Factors that predict aortic events and mortality in patients with chronic type B aortic dissection include male sex  , partial thrombosis of the false lumen  , younger age    , a primary entry tear located on the concavity of the distal aortic arch, dissection entry tears > 10 mm   and aortic diameter > 40 mm   . These risk factors are indications for surgical intervention. Recently reported predictive factors of aortic enlargement include the number of vessels originating from the false lumen  and the number of intercostal arteries  . However, the mechanism of aortic expansion in chronic aortic dissection remains unclear. It has been suggested that aortic expansion is caused by a complex interplay between three dimensional morphologic changes and the number and diameter of intimal tears, blood pressure, aortic diameter, degenerative changes of the aortic wall, etc. Our study adds to this list by demonstrating that aortic enlargement is associated with changes in the diameter of the true and false lumen, depending on the patency of the false lumen. By comparing area measurements, we may be able to differentiate patients who require aortic repair versus those who require medical treatment alone.
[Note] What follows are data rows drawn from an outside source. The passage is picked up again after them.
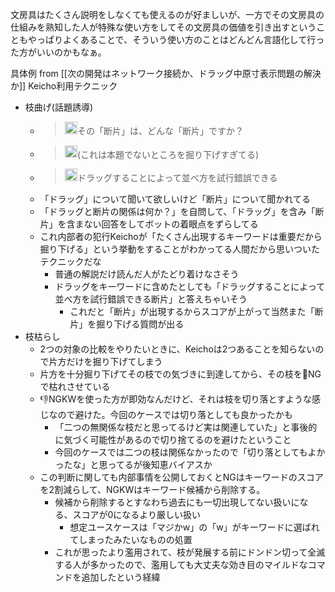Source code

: 
文房具はたくさん説明をしなくても使えるのが好ましいが、一方でその文房具の仕組みを熟知した人が特殊な使い方をしてその文房具の価値を引き出すということもやっぱりよくあることで、そういう使い方のことはどんどん言語化して行った方がいいのかもなぁ。

具体例 from [[次の開発はネットワーク接続か、ドラッグ中原寸表示問題の解決か]]
Keicho利用テクニック
- 枝曲げ(話題誘導)
    - > <img src='https://scrapbox.io/api/pages/nishio/nisbot/icon' alt='nisbot.icon' height="19.5"/>その「断片」は、どんな「断片」ですか？
    - > <img src='https://scrapbox.io/api/pages/nishio/nishio/icon' alt='nishio.icon' height="19.5"/>(これは本題でないところを掘り下げすぎてる)
    - > <img src='https://scrapbox.io/api/pages/nishio/nishio/icon' alt='nishio.icon' height="19.5"/>ドラッグすることによって並べ方を試行錯誤できる
    - 「ドラッグ」について聞いて欲しいけど「断片」について聞かれてる
    - 「ドラッグと断片の関係は何か？」を自問して、「ドラッグ」を含み「断片」を含まない回答をしてボットの着眼点をずらしてる
    - これ内部者の犯行Keichoが「たくさん出現するキーワードは重要だから掘り下げる」という挙動をすることがわかってる人間だから思いついたテクニックだな
        - 普通の解説だけ読んだ人がたどり着けなさそう
        - ドラッグをキーワードに含めたとしても「ドラッグすることによって並べ方を試行錯誤できる断片」と答えちゃいそう
            - これだと「断片」が出現するからスコアが上がって当然また「断片」を掘り下げる質問が出る
- 枝枯らし
    - 2つの対象の比較をやりたいときに、Keichoは2つあることを知らないので片方だけを掘り下げてしまう
    - 片方を十分掘り下げてその枝での気づきに到達してから、その枝を🙁NGで枯れさせている
    - 👎NGKWを使った方が即効なんだけど、それは枝を切り落とすような感じなので避けた。今回のケースでは切り落としても良かったかも
        - 「二つの無関係な枝だと思ってるけど実は関連していた」と事後的に気づく可能性があるので切り捨てるのを避けたということ
        - 今回のケースでは二つの枝は関係なかったので「切り落としてもよかったな」と思ってるが後知恵バイアスか
    - この判断に関しても内部事情を公開しておくとNGはキーワードのスコアを2割減らして、NGKWはキーワード候補から削除する。
        - 候補から削除するとすなわち過去にも一切出現してない扱いになる、スコアが0になるより厳しい扱い
            - 想定ユースケースは「マジかw」の「w」がキーワードに選ばれてしまったみたいなものの処置
        - これが思ったより濫用されて、枝が発展する前にドンドン切って全滅する人が多かったので、濫用しても大丈夫な効き目のマイルドなコマンドを追加したという経緯
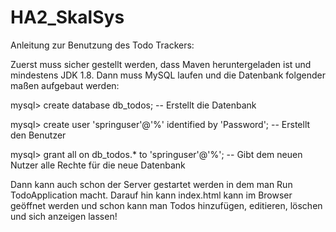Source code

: # HA2_SkalSys
Anleitung zur Benutzung des Todo Trackers:

Zuerst muss sicher gestellt werden, dass Maven heruntergeladen ist und mindestens JDK 1.8.
Dann muss MySQL laufen und die Datenbank folgender maßen aufgebaut werden:

mysql> create database db_todos; -- Erstellt die Datenbank

mysql> create user 'springuser'@'%' identified by 'Password'; -- Erstellt den Benutzer

mysql> grant all on db_todos.* to 'springuser'@'%'; -- Gibt dem neuen Nutzer alle Rechte für die neue Datenbank

Dann kann auch schon der Server gestartet werden in dem man Run TodoApplication macht.
Darauf hin kann index.html kann im Browser geöffnet werden und schon kann man Todos hinzufügen, editieren, löschen und sich anzeigen lassen!
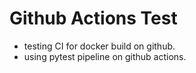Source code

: # Github Actions Test

- testing CI for docker build on github.
- using pytest pipeline on github actions.
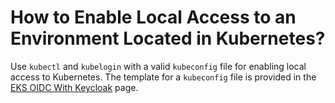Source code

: # How to Enable Local Access to an Environment Located in Kubernetes?

<head>
  <link rel="canonical" href="https://docs.kuberocketci.io/faq/how-to/enable-local-access-to-kubernetes-environment/" />
</head>

Use `kubectl` and `kubelogin` with a valid `kubeconfig` file for enabling local access to Kubernetes. The template for a `kubeconfig` file is provided in the [EKS OIDC With Keycloak](https://docs.kuberocketci.io/docs/operator-guide/auth/configure-keycloak-oidc-eks/#kubeconfig) page.
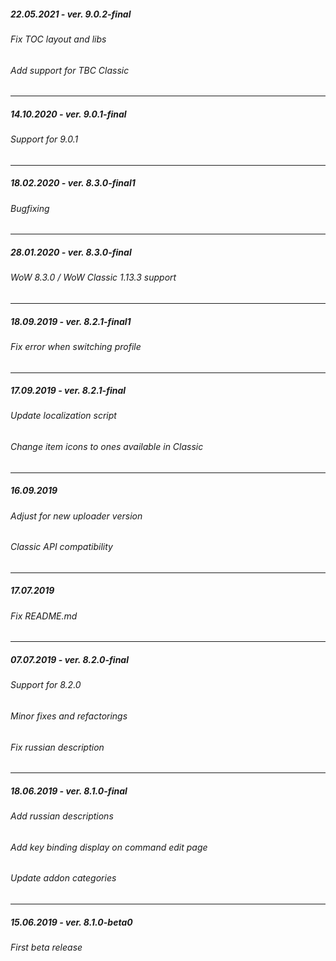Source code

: ##### 22.05.2021 - ver. 9.0.2-final
###### Fix TOC layout and libs
###### Add support for TBC Classic
-----
##### 14.10.2020 - ver. 9.0.1-final
###### Support for 9.0.1
-----
##### 18.02.2020 - ver. 8.3.0-final1
###### Bugfixing
-----
##### 28.01.2020 - ver. 8.3.0-final
###### WoW 8.3.0 / WoW Classic 1.13.3 support
-----
##### 18.09.2019 - ver. 8.2.1-final1
###### Fix error when switching profile
-----
##### 17.09.2019 - ver. 8.2.1-final
###### Update localization script
###### Change item icons to ones available in Classic
-----
##### 16.09.2019
###### Adjust for new uploader version
###### Classic API compatibility
-----
##### 17.07.2019
###### Fix README.md
-----
##### 07.07.2019 - ver. 8.2.0-final
###### Support for 8.2.0
###### Minor fixes and refactorings
###### Fix russian description
-----
##### 18.06.2019 - ver. 8.1.0-final
###### Add russian descriptions
###### Add key binding display on command edit page
###### Update addon categories
-----
##### 15.06.2019 - ver. 8.1.0-beta0
###### First beta release

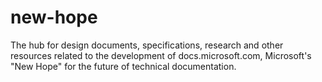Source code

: # new-hope

The hub for design documents, specifications, research and other resources related to the development of docs.microsoft.com, Microsoft's "New Hope" for the future of technical documentation.
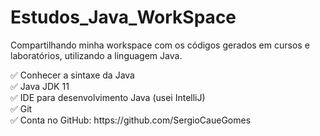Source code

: # Estudos_Java_WorkSpace

<p>Compartilhando minha workspace com os códigos gerados em cursos e laboratórios, utilizando a linguagem Java.</p>
<p>
✅ Conhecer a sintaxe da Java<br>
✅ Java JDK 11<br>
✅ IDE para desenvolvimento Java (usei IntelliJ)<br>
✅ Git<br>
✅ Conta no GitHub: https://github.com/SergioCaueGomes<br>
</p>
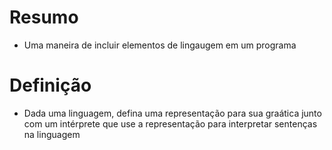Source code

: # Resumo
- Uma maneira de incluir elementos de lingaugem em um programa

# Definição
- Dada uma linguagem, defina uma representação para sua graática junto com um intérprete que use a representação para interpretar sentenças na linguagem
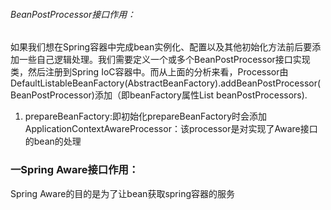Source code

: 
###### BeanPostProcessor接口作用：
如果我们想在Spring容器中完成bean实例化、配置以及其他初始化方法前后要添加一些自己逻辑处理。我们需要定义一个或多个BeanPostProcessor接口实现类，然后注册到Spring IoC容器中。而从上面的分析来看，Processor由DefaultListableBeanFactory(AbstractBeanFactory).addBeanPostProcessor(BeanPostProcessor)添加（即beanFactory属性List<BeanPostProcessor> beanPostProcessors).
1. prepareBeanFactory:即初始化prepareBeanFactory时会添加ApplicationContextAwareProcessor：该processor是对实现了Aware接口的bean的处理

### 一Spring Aware接口作用：
Spring Aware的目的是为了让bean获取spring容器的服务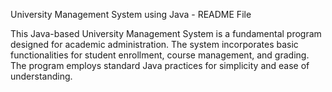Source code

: 
University Management System using Java - README File

This Java-based University Management System is a fundamental program designed for academic administration. The system incorporates basic functionalities for student enrollment, course management, and grading. The program employs standard Java practices for simplicity and ease of understanding.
Kelly et al.  suggested that enlargement of the aortic diameter during the chronic phase of type B aortic dissection was primarily due to the increasing size of the FL; the wall of the FL had lost its muscle barrier against blood pressure. Williams et al.  showed in an in vitro model of chronic type B aortic dissection that the aortic diameter expands because of the dissected, elastin-poor, pressurized FL. Our findings are consistent with both of these studies. Interestingly, patients with a thrombosed FL and enlarged aortic diameter had a characteristic increase in TL diameter. Anna et al.  reported that more than one half of patients with intramural hematoma showed resorption of the hematoma with the first year. However, in patients in whom the hematoma did not resolve and who had an initial aortic diameter > 40 mm, there was an increased risk of unfavorable evolution. Consistent with this finding, we found that patients with a thrombosed FL without aortic enlargement had less aortic related death and required fewer surgical interventions. The mechanism of aortic expansion in patients with a thrombosed FL may not be the same as that in patients with a patent FL. Hence, optimal preemptive treatment and timing of intervention may not be the same in these two patient populations.
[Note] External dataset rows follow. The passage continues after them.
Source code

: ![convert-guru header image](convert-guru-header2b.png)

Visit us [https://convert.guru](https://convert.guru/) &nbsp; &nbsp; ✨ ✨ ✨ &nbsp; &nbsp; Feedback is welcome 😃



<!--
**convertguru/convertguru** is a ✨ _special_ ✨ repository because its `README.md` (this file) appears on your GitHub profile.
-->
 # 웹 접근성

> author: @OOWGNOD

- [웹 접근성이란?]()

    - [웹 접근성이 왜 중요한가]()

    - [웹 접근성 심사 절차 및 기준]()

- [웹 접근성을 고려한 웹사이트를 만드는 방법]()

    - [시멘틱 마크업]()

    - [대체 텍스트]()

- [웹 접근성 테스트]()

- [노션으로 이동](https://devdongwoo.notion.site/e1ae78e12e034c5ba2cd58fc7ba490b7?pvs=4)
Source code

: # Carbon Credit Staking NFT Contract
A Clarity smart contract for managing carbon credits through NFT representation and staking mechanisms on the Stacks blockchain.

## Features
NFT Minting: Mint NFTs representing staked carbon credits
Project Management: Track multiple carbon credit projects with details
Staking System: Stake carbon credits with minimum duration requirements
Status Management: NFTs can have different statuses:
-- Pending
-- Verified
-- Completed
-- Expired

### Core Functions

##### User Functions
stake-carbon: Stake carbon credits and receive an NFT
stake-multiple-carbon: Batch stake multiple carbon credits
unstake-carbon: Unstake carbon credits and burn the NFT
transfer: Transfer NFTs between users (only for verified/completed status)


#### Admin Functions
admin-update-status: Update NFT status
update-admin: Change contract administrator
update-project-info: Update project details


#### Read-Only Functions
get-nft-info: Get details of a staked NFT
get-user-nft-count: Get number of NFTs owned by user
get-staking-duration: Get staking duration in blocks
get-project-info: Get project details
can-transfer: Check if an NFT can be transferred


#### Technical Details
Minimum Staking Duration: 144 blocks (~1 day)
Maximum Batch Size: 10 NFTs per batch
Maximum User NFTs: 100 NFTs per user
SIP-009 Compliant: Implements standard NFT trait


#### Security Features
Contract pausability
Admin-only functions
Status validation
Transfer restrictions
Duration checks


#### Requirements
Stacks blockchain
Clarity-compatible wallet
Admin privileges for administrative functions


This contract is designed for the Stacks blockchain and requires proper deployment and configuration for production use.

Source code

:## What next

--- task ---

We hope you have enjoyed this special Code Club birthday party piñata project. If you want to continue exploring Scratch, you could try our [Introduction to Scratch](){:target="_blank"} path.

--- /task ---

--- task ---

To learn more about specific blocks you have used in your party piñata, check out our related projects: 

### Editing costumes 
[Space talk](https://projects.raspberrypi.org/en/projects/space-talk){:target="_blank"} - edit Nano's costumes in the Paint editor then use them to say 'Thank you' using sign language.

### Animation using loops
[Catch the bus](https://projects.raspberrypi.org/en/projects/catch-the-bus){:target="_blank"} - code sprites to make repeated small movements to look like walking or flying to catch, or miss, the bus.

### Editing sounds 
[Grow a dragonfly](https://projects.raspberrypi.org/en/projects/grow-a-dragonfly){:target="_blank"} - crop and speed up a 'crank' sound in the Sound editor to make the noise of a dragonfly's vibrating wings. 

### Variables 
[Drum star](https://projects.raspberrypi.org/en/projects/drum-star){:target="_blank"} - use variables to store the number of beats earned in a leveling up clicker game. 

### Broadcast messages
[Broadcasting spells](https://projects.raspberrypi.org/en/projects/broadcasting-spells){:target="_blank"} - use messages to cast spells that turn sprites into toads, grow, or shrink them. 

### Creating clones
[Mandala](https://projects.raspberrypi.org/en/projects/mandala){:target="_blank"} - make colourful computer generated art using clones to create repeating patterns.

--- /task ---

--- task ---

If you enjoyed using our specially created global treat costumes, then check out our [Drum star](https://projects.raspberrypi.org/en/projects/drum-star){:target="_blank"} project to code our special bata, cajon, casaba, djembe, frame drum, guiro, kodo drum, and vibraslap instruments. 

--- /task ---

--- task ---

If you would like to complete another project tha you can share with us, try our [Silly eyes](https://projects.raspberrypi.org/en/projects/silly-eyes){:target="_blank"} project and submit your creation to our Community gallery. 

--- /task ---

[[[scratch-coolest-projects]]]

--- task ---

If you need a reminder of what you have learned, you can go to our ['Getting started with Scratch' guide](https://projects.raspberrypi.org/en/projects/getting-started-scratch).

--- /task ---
We found that enlargement of the FL in patients with a patent FL, and enlargement of the TL in patients with a thrombosed FL, was correlated with aortic expansion in the chronic phase of disease. These patients require careful observation in the subacute and chronic phases.
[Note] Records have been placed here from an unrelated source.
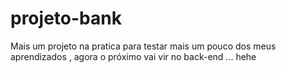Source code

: # projeto-bank
Mais um projeto na pratica para testar mais um pouco dos meus aprendizados , agora o próximo vai vir no back-end ... hehe 
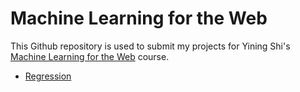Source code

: # Machine Learning for the Web

This Github repository is used to submit my projects for Yining Shi's [Machine Learning for the Web](https://github.com/yining1023/machine-learning-for-the-web) course.

* [Regression](https://byjoohyunpark.github.io/regression-curve/)
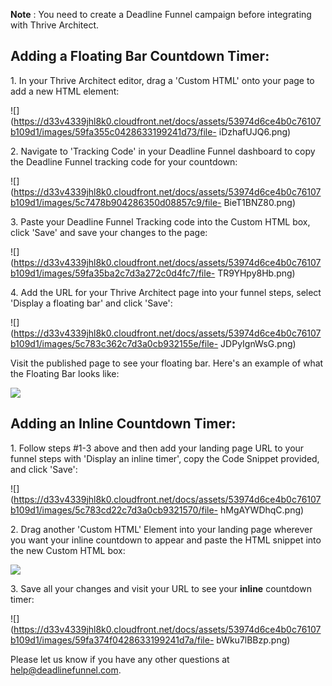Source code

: **Note** :  You need to create a Deadline Funnel campaign before integrating
with Thrive Architect.

## Adding a Floating Bar Countdown Timer:

1\.  In your Thrive Architect editor, drag a 'Custom HTML' onto your page to add a new HTML element: 

![](https://d33v4339jhl8k0.cloudfront.net/docs/assets/53974d6ce4b0c76107b109d1/images/59fa355c0428633199241d73/file-
iDzhafUJQ6.png)


2\. Navigate to 'Tracking Code' in your Deadline Funnel dashboard to copy the Deadline Funnel tracking code for your countdown: 

![](https://d33v4339jhl8k0.cloudfront.net/docs/assets/53974d6ce4b0c76107b109d1/images/5c7478b904286350d08857c9/file-
BieT1BNZ80.png)


3\. Paste your Deadline Funnel Tracking code into the Custom HTML box, click 'Save' and save your changes to the page: 

![](https://d33v4339jhl8k0.cloudfront.net/docs/assets/53974d6ce4b0c76107b109d1/images/59fa35ba2c7d3a272c0d4fc7/file-
TR9YHpy8Hb.png)


4\. Add the URL for your Thrive Architect page into your funnel steps, select 'Display a floating bar' and click 'Save': 

![](https://d33v4339jhl8k0.cloudfront.net/docs/assets/53974d6ce4b0c76107b109d1/images/5c783c362c7d3a0cb932155e/file-
JDPyIgnWsG.png)

Visit the published page to see your floating bar. Here's an example of what
the Floating Bar looks like:

![](https://d33v4339jhl8k0.cloudfront.net/docs/assets/53974d6ce4b0c76107b109d1/images/5c65c0a12c7d3a66e32e783a/file-r2622Bfum3.png)

## Adding an Inline Countdown Timer:

1\.  Follow steps #1-3 above and then add your landing page URL to your funnel steps with 'Display an inline timer', copy the Code Snippet provided, and click 'Save':   

![](https://d33v4339jhl8k0.cloudfront.net/docs/assets/53974d6ce4b0c76107b109d1/images/5c783cd22c7d3a0cb9321570/file-
hMgAYWDhqC.png)


2\. Drag another 'Custom HTML' Element into your landing page wherever you want your inline countdown to appear and paste the HTML snippet into the new Custom HTML box: 

![](https://d33v4339jhl8k0.cloudfront.net/docs/assets/53974d6ce4b0c76107b109d1/images/59fa36fd0428633199241d78/file-7NlWAnzfJY.png)


3\. Save all your changes and visit your URL to see your **inline** countdown timer: 

![](https://d33v4339jhl8k0.cloudfront.net/docs/assets/53974d6ce4b0c76107b109d1/images/59fa374f0428633199241d7a/file-
bWku7lBBzp.png)

Please let us know if you have any other questions at
[help@deadlinefunnel.com](mailto:mailto:help@deadlinefunnel.com).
In patients with uATBAD and a thrombosed FL, the patients with aortic enlargement tended to be increased TL size. In contrast, in patients with a patent FL, the patients with aortic enlargement tended to be increased FL size.
Our study is limited by its retrospective design, its relatively small number of patients, incomplete follow-up (10%), and varying number of CT scans among patients.